2021年 老成学研究所のホームページに「高齢期を生きるということ」というエッセイを書かせて頂いた。編集者が内容を見て “ポジティブな老い方” というサブタイトルを付けてくれた。

翌年の2022年5月に 購読していた英字新聞NYTに、「老化の常識をくつがえす:いかに長く健康で生きられるかはあなたの信念がきめる」(Breaking the age code) という本の書評が出た。この本は 高齢期をポジティブに考えることが自分自身の老後にもよい とされ、私が考えていたことと似ている と感じた。


常葉大学で配下であった大星有美氏に話したところ 翻訳してみたい と言った。大星氏は 東京外国語大学スペイン語を出てから 作業療法師になり、浜松医大で 脳科学の領域で学位をとり ポスドクとして研究していた。

早速 この本を書いたイエール大学の心理学と疫学の教授である ベッカ・レヴィに メールを送った。


半年前に 苦労して日本情報学研究所のresearchmapマイポータルを更新しておいてよかった。大星氏と私の業績は このresearchmapの英語版のURLを送るだけで済んだ。

2日ほどして ベッカ・レヴィ教授から OKのメールをもらった。日本から私たちが レヴィ教授にコンタクトしたのが一番早かったのだろう。

知人に依頼して 出版社を何社か当たってもらったが、引き受けてくれる出版社はなかった。近年 出版業界は不況で 確実に売れると思われるものしか出版しない と言われた。


訳本の出版社が決まるまで

著者は ハーバード大学の大学院生であった時に、世界で一番の長寿国である日本へ その理由を知るために 奨学金を得て一学期間やって来た。

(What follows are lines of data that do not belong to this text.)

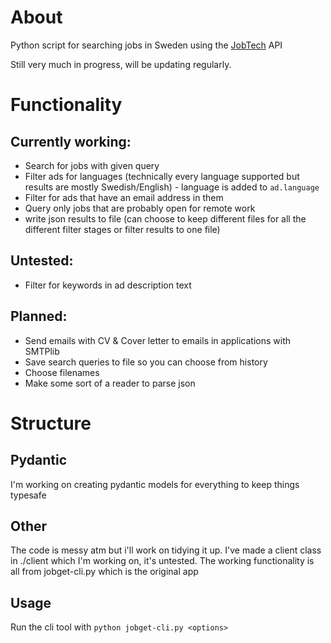 # About
Python script for searching jobs in Sweden using the [JobTech](https://jobsearch.api.jobtechdev.se/) API

Still very much in progress, will be updating regularly.

# Functionality

## Currently working:

- Search for jobs with given query
- Filter ads for languages (technically every language supported but results are mostly Swedish/English) - language is added to `ad.language`
- Filter for ads that have an email address in them
- Query only jobs that are probably open for remote work
- write json results to file (can choose to keep different files for all the different filter stages or filter results to one file)

## Untested:

- Filter for keywords in ad description text

## Planned:

- Send emails with CV & Cover letter to emails in applications with SMTPlib
- Save search queries to file so you can choose from history
- Choose filenames
- Make some sort of a reader to parse json

# Structure

## Pydantic

I'm working on creating pydantic models for everything to keep things typesafe

## Other

The code is messy atm but i'll work on tidying it up.
I've made a client class in ./client which I'm working on, it's untested.
The working functionality is all from jobget-cli.py which is the original app

## Usage

Run the cli tool with `python jobget-cli.py <options>`



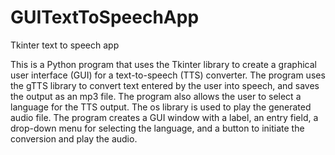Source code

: # GUITextToSpeechApp
Tkinter text to speech app

This is a Python program that uses the Tkinter library to create a graphical user interface (GUI) 
for a text-to-speech (TTS) converter. The program uses the gTTS library to convert text entered 
by the user into speech, and saves the output as an mp3 file. 
The program also allows the user to select a language for the TTS output. 
The os library is used to play the generated audio file. 
The program creates a GUI window with a label, an entry field, a drop-down menu for selecting the language, 
and a button to initiate the conversion and play the audio.
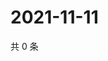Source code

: # 2021-11-11

共 0 条

<!-- BEGIN WEIBO -->
<!-- 最后更新时间 Thu Nov 11 2021 17:09:09 GMT+0800 (China Standard Time) -->

<!-- END WEIBO -->
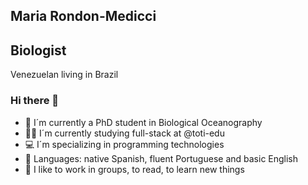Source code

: ## Maria Rondon-Medicci
## Biologist
   Venezuelan living in Brazil

### Hi there 👋

- 🦈 I´m currently a PhD student in Biological Oceanography
- 👩‍💻 I´m currently studying full-stack at @toti-edu
- 💻 I´m specializing in programming technologies 
- 💬 Languages: native Spanish, fluent Portuguese and basic English
- 🔗 I like to work in groups, to read, to learn new things

<!--
**mmedicci/mmedicci** is a ✨ _special_ ✨ repository because its `README.md` (this file) appears on your GitHub profile.

Here are some ideas to get you started:

- 🔭 I’m currently working on ...
- 🌱 I’m currently learning ...
- 👯 I’m looking to collaborate on ...
- 🤔 I’m looking for help with ...
- 💬 Ask me about ...
- 📫 How to reach me: ...
- 😄 Pronouns: ...
- ⚡ Fun fact: ...
-->
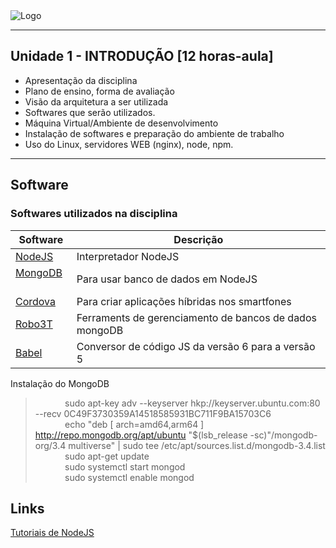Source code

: 
<img align="center" src="https://github.com/fabiorochaufsc/fabiorochaufsc.github.io/blob/master/web/introducao.jpg" alt="Logo">




-------

## Unidade 1 - INTRODUÇÃO [12 horas-aula] 


* Apresentação da disciplina
* Plano de ensino, forma de avaliação
* Visão da arquitetura a ser utilizada
* Softwares que serão utilizados. 
* Máquina Virtual/Ambiente de desenvolvimento
* Instalação de softwares e preparação do ambiente de trabalho
* Uso do Linux, servidores WEB (nginx), node, npm. 

-------
## Software
### Softwares utilizados na disciplina
  


| Software                              | Descrição                                                 |
|---------------------------------------|-----------------------------------------------------------|
|[NodeJS](https://nodejs.org/en/)       | Interpretador NodeJS                                      |
|[MongoDB](https://www.mongodb.com)     | Para usar banco de dados em NodeJS                        |
|[Cordova](https://cordova.apache.org/) | Para criar aplicações híbridas nos smartfones             |
|[Robo3T](https://robomongo.org/)       | Ferraments de gerenciamento de bancos de dados mongoDB    |
|[Babel](https://babeljs.io/)           | Conversor de código JS da versão 6 para a versão 5        |

Instalação do MongoDB

>            sudo apt-key adv --keyserver hkp://keyserver.ubuntu.com:80 --recv 0C49F3730359A14518585931BC711F9BA15703C6  
>            echo "deb [ arch=amd64,arm64 ] http://repo.mongodb.org/apt/ubuntu "$(lsb_release -sc)"/mongodb-org/3.4 multiverse" | sudo tee /etc/apt/sources.list.d/mongodb-3.4.list  
>            sudo apt-get update  
>            sudo systemctl start mongod  
>            sudo systemctl enable mongod


## Links
[Tutoriais de NodeJS](https://nodeschool.io/#workshoppers)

日本では 「敬老の日」などを設けて 高齢者を敬う文化があることを知り、長寿とその国の文化的な要因が関係するのではないか と考え、ハーバード大学へ帰ってから その観点から研究を始めた と。

序章の見だしは 「アメリカと日本の間で思いついたこと」を書き、本文のなかでも 日本の長寿者のことに詳細に触れている。日本へ来たことが 研究のきっかけになり、今では この領域で国際的に評価されている研究者の本を 日本で出版できない と断ることは忍びなかった。


その時 ふと 日本の老化の学会に依頼したらどうだろう と思いついた。日本老年学会の重鎮と思える先生に 顔見知りではなかったが、懇願する手紙をメールで送った。正月の休日の期間であったが 丁寧に対応していただき、大手出版社「講談社」のベテランの編集者を紹介して下さった。


私たちは この本の概要、アピールする点を 紹介者を通じて送ってあったが、すぐに出版が決まった訳ではない。

この本について 様々のことを説明させられた。編集部の上にある業務部会で出版が最終的に決定されるまで 申請してから3カ月がかかった。本を出版してもらうためには 編集部の有力者に個人的にコンタクトできること、その人と自ら交渉できること が決定的に必要であることが分かった。


本の翻訳の過程

出版社が決まり 10カ月近く頭の上にあった重石から開放されて ほっとした。 しかし 出版社が決まった時点で 直訳の翻訳は 本全体の半分しか進んでいなかった。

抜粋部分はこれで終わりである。